WHAT YOU WILL DO — Determine how many lines in the records hold the word "overview". Return the number alone.

::::::::::

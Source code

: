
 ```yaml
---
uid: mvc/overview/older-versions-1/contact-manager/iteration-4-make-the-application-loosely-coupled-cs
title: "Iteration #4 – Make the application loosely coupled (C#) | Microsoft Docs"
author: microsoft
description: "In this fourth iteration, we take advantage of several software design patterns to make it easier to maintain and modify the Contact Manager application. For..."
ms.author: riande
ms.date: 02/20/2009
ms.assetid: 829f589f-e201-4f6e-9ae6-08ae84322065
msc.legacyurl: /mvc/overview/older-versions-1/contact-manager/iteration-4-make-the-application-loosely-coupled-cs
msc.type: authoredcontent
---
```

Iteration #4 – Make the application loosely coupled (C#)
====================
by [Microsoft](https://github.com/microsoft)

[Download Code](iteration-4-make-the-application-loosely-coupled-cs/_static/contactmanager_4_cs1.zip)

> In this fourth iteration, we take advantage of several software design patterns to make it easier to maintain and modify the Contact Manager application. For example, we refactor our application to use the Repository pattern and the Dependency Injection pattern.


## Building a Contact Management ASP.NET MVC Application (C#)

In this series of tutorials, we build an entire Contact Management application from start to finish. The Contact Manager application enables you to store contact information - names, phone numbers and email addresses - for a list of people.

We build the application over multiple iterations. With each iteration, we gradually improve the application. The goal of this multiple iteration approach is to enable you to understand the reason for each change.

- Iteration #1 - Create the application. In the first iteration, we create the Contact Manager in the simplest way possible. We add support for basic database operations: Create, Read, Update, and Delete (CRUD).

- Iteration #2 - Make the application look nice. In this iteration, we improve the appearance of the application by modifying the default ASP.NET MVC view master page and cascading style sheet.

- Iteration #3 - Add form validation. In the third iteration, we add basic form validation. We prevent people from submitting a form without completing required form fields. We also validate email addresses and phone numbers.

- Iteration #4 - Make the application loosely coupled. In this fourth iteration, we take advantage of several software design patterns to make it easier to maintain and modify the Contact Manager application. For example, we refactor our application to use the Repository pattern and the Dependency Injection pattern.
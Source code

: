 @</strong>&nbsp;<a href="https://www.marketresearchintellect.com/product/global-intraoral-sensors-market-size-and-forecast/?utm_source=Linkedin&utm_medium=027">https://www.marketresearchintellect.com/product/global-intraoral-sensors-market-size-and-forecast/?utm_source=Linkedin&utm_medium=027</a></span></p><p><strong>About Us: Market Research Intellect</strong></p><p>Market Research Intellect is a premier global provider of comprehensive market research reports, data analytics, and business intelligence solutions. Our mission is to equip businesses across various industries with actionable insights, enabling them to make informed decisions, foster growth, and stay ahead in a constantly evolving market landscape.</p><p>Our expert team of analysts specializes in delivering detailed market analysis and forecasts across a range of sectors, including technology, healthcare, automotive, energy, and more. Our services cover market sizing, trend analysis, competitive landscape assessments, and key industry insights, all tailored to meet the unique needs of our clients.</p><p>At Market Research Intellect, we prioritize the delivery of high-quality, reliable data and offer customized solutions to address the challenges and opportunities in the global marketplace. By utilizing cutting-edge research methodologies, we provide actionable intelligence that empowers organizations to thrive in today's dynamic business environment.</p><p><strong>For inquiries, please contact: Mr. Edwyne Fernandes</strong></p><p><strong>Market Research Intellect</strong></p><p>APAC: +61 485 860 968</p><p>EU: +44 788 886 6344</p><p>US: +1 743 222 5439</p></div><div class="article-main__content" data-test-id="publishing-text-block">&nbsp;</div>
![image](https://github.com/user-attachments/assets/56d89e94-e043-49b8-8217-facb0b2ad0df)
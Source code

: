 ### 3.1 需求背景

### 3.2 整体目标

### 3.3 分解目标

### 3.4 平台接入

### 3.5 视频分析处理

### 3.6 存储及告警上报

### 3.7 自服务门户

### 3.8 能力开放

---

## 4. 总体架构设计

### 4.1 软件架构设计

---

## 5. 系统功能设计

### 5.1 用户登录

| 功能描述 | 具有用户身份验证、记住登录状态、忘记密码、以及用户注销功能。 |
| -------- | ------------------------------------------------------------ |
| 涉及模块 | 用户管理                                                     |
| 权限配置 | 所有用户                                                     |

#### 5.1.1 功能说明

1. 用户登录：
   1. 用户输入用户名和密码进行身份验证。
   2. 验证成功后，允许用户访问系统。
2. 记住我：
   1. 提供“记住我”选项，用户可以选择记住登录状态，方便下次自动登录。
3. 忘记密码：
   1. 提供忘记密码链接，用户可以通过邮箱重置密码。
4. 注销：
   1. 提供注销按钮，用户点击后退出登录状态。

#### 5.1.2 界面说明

::::::::::

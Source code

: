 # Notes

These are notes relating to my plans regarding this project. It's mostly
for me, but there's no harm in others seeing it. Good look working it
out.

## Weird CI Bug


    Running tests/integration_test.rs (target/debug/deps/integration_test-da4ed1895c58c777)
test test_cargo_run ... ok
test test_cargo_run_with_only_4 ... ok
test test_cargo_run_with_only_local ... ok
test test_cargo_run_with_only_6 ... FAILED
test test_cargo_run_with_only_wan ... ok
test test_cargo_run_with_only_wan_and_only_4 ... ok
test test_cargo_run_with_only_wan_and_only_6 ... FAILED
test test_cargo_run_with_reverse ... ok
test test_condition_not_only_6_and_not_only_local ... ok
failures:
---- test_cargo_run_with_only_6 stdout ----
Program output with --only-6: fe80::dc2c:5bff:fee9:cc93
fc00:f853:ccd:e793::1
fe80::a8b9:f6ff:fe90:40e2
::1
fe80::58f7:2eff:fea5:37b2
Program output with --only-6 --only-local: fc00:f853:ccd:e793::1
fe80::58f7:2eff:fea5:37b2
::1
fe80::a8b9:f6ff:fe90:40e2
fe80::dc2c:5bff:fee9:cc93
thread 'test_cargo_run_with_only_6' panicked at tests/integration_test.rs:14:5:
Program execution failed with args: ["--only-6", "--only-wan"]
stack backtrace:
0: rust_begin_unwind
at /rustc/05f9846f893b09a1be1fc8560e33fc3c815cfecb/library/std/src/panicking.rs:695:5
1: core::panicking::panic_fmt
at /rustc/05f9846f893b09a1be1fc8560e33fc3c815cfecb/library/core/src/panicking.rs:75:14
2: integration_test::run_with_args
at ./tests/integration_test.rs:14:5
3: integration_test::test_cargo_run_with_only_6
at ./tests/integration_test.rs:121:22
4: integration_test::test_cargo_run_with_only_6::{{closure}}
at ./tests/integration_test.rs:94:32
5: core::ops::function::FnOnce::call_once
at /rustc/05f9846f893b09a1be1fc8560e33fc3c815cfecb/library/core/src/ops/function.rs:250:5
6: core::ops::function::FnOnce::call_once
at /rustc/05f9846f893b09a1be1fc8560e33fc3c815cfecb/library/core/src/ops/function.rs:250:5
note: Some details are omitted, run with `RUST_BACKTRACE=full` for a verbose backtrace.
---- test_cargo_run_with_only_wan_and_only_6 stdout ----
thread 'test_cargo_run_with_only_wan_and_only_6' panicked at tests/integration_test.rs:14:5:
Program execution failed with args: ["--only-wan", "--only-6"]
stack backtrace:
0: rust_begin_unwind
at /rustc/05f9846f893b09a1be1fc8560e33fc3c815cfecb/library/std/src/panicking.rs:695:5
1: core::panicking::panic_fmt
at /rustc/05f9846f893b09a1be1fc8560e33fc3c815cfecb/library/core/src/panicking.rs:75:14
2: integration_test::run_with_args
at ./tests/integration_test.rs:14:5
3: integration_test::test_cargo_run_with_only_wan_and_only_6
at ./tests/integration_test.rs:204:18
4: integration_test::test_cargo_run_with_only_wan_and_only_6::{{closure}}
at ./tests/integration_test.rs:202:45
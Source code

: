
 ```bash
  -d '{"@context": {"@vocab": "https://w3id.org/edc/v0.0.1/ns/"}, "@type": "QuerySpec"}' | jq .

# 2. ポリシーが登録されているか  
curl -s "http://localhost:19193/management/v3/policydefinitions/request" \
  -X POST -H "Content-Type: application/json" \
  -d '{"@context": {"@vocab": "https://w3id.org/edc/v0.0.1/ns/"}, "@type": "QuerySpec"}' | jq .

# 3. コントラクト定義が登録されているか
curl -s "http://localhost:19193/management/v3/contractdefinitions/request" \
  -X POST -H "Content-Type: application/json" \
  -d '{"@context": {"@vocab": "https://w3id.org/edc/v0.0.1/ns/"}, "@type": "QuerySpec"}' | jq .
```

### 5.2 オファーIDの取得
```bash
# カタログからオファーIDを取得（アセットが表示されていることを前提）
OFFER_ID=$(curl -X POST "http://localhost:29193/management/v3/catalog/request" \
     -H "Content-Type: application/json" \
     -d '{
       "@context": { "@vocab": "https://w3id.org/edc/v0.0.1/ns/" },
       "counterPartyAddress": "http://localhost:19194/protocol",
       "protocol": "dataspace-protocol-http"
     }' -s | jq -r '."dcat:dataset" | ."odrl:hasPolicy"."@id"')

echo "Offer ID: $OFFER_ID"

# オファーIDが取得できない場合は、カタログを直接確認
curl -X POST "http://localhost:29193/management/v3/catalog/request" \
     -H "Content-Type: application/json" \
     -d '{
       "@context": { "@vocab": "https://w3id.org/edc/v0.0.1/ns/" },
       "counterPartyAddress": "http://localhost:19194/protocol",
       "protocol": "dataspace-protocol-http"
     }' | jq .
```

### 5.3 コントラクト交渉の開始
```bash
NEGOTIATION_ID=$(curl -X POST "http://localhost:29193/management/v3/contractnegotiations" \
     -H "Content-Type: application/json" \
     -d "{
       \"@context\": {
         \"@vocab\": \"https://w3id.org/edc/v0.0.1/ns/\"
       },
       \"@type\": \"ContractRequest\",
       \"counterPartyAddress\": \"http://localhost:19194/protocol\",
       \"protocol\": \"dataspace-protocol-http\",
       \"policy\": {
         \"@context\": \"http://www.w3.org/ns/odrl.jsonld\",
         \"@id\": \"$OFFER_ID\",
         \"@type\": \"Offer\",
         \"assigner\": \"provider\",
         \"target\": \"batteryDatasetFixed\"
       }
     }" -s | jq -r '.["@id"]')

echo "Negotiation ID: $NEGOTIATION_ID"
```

::::::::::

RESPONSE — 2